I think LNG and natural gas will become an increasingly important part of the energy mix for Angola. For non-associated gas, there are currently no fiscal terms to monetise that gas, so future development will depend on the Angolan government creating attractive fiscal terms to create the framework for development. The government is working on that, and it is hopefully imminent that they will pass those fiscal terms. It will also depend on industry being able to cost effectively bring projects to bear on Angola, but there has to be that environment so people can run the economics, figure out viability and get busy on the implementation. It is not easy, but our shareholders do this around the world every day, so it can be done.
If you were talking to an energy investor looking at Angola, is now a good time to invest in the country?
It has been a challenging environment worldwide because of the price environment. In addition, Angola just had a political transition, but by all accounts that has gone very well.
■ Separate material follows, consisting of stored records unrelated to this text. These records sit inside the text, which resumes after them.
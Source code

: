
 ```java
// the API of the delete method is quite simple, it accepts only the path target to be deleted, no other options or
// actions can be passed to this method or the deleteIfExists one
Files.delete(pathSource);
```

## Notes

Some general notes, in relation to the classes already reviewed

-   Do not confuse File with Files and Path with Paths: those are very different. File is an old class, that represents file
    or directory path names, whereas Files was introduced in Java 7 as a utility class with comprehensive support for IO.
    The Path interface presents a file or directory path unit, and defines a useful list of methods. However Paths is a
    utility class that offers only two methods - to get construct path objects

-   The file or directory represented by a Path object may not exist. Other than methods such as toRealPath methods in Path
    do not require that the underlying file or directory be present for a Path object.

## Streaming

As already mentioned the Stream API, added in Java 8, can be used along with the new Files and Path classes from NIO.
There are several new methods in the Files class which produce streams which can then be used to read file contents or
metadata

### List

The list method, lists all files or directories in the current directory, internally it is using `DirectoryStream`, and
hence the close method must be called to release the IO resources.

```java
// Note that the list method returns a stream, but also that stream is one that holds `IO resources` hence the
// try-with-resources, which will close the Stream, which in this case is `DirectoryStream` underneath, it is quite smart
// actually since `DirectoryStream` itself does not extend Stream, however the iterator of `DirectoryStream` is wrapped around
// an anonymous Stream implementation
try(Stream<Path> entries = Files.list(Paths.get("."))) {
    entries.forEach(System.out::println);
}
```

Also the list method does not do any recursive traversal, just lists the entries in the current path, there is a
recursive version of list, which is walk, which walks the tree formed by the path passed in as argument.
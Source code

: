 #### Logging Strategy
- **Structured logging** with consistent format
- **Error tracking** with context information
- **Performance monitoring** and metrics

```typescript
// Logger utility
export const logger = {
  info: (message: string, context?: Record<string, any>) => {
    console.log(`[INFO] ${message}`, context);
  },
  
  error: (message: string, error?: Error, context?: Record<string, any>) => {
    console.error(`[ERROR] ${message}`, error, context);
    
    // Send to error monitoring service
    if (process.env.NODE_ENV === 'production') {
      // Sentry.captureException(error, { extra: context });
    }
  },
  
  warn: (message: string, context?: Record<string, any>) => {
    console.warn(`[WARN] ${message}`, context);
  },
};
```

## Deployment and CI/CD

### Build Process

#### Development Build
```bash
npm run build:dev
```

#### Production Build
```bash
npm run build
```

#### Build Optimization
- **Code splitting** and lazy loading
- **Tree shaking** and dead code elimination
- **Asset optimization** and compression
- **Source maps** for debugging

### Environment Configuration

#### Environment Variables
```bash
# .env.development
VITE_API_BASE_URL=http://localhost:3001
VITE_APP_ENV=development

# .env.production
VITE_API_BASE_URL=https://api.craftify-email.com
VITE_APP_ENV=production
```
For investment, that bodes well, people can feel like there is some stability. The challenge for Angola is that the country is competing with investment opportunities with other countries across the world. The most attractive opportunities get the investment. The attractiveness depends on resources, product prices, fiscal terms and the cost environment – how costly is it to actually develop projects in the country. Over the years, Angola has had a lot of investment, but there are not many projects on the books right now that I am aware of. There has to be some improvement in one of those factors to attract investment. I am not speaking on behalf of ALNG on this. I am giving you my personal opinion. I worked in the industry for many years. Those are just the fundamentals. That said, I am optimistic and hopeful that the industry will remain vital and more investment will come this way.